Anger at stepped-up airport security procedures — including full-body scanners and “pat-down” manual body searches, widespread in the United States — has spilt over recently with traveller revolts against the systems.
The procedures have also caused diplomatic incidents, as when the Indian ambassador in Washington was subjected earlier this month to an airport pat-down in Mississippi and her government complained.
The IATA plan — which Bisignani said had been in the works for some time before the U.S. passenger revolts — would eliminate the need for nearly all such screening as well as routine scanning and searches of carry-on luggage.
After checking in heavy bags and passing passport controls, travellers would identify themselves at security with a fingerprint, biometric passport or mobile phone boarding pass, and be checked electronically against their stored profile.
They would then be automatically assigned to one of the tunnels — one for registered “known travellers” where checks would be light, one where checks would be at “normal security” level, and the third an “enhanced security” lane.
In the first two tunnels, most passengers would walk with hand luggage past sophisticated electronic detector devices and into the departure lounge if nothing unusual is registered.

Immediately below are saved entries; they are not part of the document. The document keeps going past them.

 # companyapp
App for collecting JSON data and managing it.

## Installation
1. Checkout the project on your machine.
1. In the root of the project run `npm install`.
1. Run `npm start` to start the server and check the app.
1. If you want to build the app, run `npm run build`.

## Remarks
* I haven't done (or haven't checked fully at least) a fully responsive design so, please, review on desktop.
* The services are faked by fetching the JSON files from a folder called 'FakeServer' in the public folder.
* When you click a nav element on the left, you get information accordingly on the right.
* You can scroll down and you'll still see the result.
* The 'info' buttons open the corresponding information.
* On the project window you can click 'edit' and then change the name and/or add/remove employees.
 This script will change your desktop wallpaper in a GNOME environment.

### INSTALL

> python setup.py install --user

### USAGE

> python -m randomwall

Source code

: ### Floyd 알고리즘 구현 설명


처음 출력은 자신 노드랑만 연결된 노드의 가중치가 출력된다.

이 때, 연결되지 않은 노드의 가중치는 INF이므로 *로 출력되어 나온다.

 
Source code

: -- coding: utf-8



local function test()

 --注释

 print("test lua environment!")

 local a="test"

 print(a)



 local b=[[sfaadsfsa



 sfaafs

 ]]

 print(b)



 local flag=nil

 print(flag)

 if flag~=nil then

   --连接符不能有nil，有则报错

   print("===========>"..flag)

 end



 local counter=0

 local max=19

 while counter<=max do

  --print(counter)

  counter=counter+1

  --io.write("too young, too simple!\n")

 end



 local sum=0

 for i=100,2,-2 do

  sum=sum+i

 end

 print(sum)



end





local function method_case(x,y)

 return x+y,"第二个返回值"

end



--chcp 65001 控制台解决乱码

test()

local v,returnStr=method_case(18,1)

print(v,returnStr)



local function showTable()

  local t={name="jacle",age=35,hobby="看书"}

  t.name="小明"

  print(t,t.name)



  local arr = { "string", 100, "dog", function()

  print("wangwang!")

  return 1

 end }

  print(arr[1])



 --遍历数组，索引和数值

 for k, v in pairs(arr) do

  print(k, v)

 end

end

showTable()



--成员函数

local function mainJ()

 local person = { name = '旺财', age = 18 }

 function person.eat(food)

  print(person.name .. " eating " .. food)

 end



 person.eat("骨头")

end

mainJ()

Bisignani said the profile would be based on details travellers provide when buying their ticket, including whether they had paid by cash or credit card, and would be checked by national security or intelligence services.

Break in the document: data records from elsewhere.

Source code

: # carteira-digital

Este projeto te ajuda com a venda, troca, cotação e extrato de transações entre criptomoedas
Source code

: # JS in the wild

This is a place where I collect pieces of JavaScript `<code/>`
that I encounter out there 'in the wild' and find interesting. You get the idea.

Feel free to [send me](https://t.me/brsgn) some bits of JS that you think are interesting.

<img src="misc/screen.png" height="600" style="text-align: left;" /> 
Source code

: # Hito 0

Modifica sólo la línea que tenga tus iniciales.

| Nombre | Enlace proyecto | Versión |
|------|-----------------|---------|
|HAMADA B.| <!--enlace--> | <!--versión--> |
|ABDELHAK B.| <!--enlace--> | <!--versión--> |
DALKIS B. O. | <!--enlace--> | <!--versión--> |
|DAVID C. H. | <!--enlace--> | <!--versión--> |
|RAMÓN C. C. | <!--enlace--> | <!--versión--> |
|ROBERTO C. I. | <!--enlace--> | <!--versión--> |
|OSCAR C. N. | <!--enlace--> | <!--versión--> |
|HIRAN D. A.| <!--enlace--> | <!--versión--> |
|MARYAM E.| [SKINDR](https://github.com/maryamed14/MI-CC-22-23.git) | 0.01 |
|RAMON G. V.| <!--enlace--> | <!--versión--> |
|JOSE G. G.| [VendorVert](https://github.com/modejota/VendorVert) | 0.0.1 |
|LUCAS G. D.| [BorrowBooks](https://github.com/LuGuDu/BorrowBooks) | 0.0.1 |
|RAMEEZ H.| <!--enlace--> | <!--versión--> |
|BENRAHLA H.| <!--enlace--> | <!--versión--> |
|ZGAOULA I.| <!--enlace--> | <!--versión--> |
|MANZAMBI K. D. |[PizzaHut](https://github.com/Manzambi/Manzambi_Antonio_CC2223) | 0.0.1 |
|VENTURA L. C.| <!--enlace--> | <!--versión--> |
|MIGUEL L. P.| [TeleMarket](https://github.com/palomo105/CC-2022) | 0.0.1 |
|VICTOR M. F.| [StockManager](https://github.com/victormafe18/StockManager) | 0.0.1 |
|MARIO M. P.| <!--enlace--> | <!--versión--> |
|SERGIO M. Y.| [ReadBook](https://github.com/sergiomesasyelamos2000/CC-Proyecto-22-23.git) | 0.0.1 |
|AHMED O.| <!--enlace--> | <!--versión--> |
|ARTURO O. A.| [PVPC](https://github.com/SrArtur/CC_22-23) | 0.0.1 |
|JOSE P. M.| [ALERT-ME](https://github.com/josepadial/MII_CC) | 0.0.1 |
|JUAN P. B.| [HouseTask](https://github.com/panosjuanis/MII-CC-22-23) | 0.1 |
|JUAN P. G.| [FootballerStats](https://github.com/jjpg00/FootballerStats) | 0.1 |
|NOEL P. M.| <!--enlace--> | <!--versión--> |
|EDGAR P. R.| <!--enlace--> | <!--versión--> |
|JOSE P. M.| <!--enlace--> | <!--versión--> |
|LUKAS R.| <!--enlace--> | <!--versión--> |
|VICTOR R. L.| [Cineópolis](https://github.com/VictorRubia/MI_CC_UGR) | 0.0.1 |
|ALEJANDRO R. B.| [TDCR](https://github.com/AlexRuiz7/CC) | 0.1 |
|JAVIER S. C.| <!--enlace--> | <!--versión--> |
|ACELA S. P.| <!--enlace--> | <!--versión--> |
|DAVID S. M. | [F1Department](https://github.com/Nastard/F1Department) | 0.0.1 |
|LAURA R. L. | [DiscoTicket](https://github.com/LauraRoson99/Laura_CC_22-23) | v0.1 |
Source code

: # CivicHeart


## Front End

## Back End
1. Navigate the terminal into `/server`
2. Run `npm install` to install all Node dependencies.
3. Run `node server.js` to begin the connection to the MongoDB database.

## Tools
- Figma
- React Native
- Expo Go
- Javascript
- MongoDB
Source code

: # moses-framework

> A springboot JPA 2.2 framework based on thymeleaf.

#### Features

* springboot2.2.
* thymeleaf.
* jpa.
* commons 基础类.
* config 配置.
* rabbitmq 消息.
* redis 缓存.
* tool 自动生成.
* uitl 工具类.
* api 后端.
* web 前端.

But IATA global security director Ken Dunlap said the system would not be based on racial or ethnic profiling. “We are completely opposed to checking people by the colour of their skin or by their nationality,” he added.
Dunlap said IATA was discussing the plan with governments, which would have to finance it. If an intermediate version were in place by 2014 in key airports, a full one could be working within 7 to 10 years. (Editing by Stephanie Nebehay and Tim Pearce)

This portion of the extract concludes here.